Tuesday, May 12, 2015

A Few Comments on the Minimum Wage


Back in the late 1960s labor-statesman Walter Reuther testified before Congress on the ideas of Louis O. Kelso, noted as the inventor of the Employee Stock Ownership Plan (ESOP).  Reuther noted that if workers relied on raising fixed wage to increase consumption income, they would end up worse off than before.  Raising wages simply adds to the cost of producing marketable goods and services.

Walter Reuther of the UAW
What did Reuther suggest instead of raising wages?  He was, after all, head of the United Auto Workers, and could hardly be expected to champion the rights of owners and management against workers.

Reuther's answer was profit sharing.  Profits are what is left after all costs have been met and the product sold, so profit sharing does not increase costs to the consumer.  An increase in compensation that comes from profits is thus a genuine increase in buying power.

But what gives a worker the right to receive profits?  After all, if an employer generously gives workers a share of profits, he or she can repent and take it away as easily as it was given in the first place.

Daniel Webster: "Power follows property."
. . . . unless the workers have a legal right as co-owners to a share of the profits!  That was Kelso’s point, and what attracted Reuther to Kelso’s ideas.

Of course, the real importance of Kelso’s ideas is that it is a way to empower workers, not just secure them more income.  “Power,” as Daniel Webster pointed out, “naturally and necessarily follows property.”

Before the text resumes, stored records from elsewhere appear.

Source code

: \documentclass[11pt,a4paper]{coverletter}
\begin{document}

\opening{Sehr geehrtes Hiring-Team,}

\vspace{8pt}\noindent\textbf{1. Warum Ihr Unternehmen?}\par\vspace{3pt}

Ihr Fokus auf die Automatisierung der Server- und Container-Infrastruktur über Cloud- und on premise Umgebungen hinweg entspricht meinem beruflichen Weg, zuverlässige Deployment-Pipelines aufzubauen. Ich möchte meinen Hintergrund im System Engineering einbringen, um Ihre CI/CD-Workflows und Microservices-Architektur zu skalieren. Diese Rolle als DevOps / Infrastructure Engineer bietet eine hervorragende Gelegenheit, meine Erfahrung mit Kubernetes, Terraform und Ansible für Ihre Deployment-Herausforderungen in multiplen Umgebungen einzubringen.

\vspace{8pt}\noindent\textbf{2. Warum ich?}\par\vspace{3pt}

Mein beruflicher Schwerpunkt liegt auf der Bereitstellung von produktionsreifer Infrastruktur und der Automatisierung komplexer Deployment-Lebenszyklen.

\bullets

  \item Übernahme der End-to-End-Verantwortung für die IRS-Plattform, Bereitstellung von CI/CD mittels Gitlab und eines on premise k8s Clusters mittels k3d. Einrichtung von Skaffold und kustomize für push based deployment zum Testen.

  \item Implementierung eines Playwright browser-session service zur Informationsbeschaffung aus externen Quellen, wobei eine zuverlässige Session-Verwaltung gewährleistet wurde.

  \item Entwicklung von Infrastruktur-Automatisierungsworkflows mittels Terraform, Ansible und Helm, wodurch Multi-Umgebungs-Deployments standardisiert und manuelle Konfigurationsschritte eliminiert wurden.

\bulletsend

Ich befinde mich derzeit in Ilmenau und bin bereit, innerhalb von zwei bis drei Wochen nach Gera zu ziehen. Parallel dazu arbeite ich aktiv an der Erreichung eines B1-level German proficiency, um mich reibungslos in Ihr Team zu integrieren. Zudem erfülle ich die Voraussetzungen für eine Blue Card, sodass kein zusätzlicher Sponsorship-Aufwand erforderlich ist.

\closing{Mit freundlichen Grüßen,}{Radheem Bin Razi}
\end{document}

That’s why the whole “Raise the Minimum Wage Movement,” while well-intentioned, is going in the wrong direction.  Income doesn’t confer anything except purchasing power — up to a point.  Property confers economic power — which includes purchasing power — but also political and social power.

Let’s take a look at wages, even if just as a way of getting people more income.  All things being equal, and if human labor were truly the only factor of production (as DOL statistics suggest by measuring productivity in terms of output per labor hour), a raise in wages would result in a net gain of zero to workers.  This is because the price level would rise to compensate for the increase in costs.

All things are not, however, equal, and labor is not the sole factor of production.  In addition, suppliers and providers of retail goods tend to raise prices in anticipation of an increase in effective demand (i.e., wages), so that workers pay more in real terms even before they get their increases.  Customers resist paying more for the same goods or services workers produce, decreasing demand, and thus decreasing the need for workers — which also hits any business with high fixed costs . . . such as workers with high wages.  The solution is either to get rid of workers (sometimes you can’t), go bankrupt, or go out of business before you lose what you have.

. . . or you could take the advice of Walter Reuther and shift compensation from fixed wages to variable profits, which not only doesn't increase costs, it gets the workers more than with fixed wage increases in most cases, so they benefit three ways: they have more money to spend when prices aren't going up, the company stays in business, and they don't lose their jobs.

That’s what Capital Homesteading is designed, in part, to do.